Yes. The Midtown South tenants tend to be larger and in the bright lights—your Googles and your Twitters and your Facebooks. That’s the area they want to be, because there’s that sense of community. But then you also have service providers in the tech and social media industries that support these guys.  And on the other side of the continuum, you have steady-state tech companies that do tech infrastructure, financial and legal-type firms that require a Wall Street address and don’t need to be in Midtown South.  

They are being priced out of Midtown South, but there are also tenants that are choosing to be located in Downtown Manhattan, simply because the type of businesses they support are located downtown. We’ve done close to 10 deals in the last 15 months at 100 Wall Street just for tech tenants totaling 50,000 feet, which is nearly 10 percent of its space. These are steady-state tenants, some of whom are listed. They support the infrastructure for stock exchanges, for hedge funds, for legal funds, and they require a little bit more of a corporate-type presence.   

Have you benefited from the World Trade Center site development? 

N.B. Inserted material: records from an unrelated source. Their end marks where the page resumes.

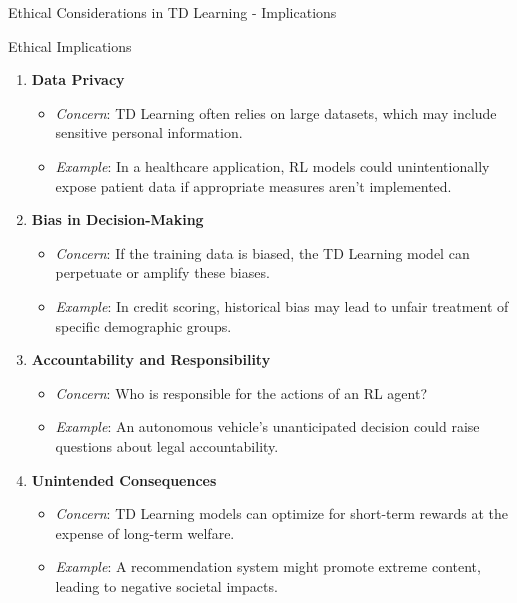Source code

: \documentclass[aspectratio=169]{beamer}
\begin{document}
\begin{frame}[fragile]{Ethical Considerations in TD Learning - Implications}
    \begin{block}{Ethical Implications}
        \begin{enumerate}
            \item \textbf{Data Privacy}
            \begin{itemize}
                \item \textit{Concern}: TD Learning often relies on large datasets, which may include sensitive personal information.
                \item \textit{Example}: In a healthcare application, RL models could unintentionally expose patient data if appropriate measures aren’t implemented.
            \end{itemize}
            
            \item \textbf{Bias in Decision-Making}
            \begin{itemize}
                \item \textit{Concern}: If the training data is biased, the TD Learning model can perpetuate or amplify these biases.
                \item \textit{Example}: In credit scoring, historical bias may lead to unfair treatment of specific demographic groups.
            \end{itemize}
                
            \item \textbf{Accountability and Responsibility}
            \begin{itemize}
                \item \textit{Concern}: Who is responsible for the actions of an RL agent?
                \item \textit{Example}: An autonomous vehicle's unanticipated decision could raise questions about legal accountability.
            \end{itemize}
                
            \item \textbf{Unintended Consequences}
            \begin{itemize}
                \item \textit{Concern}: TD Learning models can optimize for short-term rewards at the expense of long-term welfare.
                \item \textit{Example}: A recommendation system might promote extreme content, leading to negative societal impacts.
            \end{itemize}
        \end{enumerate}
    \end{block}
\end{frame}
\end{document}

We’ve benefited tremendously. It’s a tale of two cities [downtown], because east of Broadway, you have the older generation of buildings, smaller in plate, and they appeal to service providers that don’t require 50,000-square-foot plates. We specialize in that type of building. I saw a stat that over 80 percent of leasing activity in Manhattan is less than 20,000 square feet, and that’s the sweet spot that we play in: 100 Wall Street; 5 Hanover, which we sold; 2 Rector, which we exited; and other buildings we’re looking at downtown now. How has the Trade Center coming up helped us? Anyone who wants to be located near the Trade Center and be a service provider for firms like Group M, Condé Nast and the government, they don’t need huge plates, but they like the plates that we offer in a brand new prebuild, at rents that make sense. So we’ve seen an uptick in activity.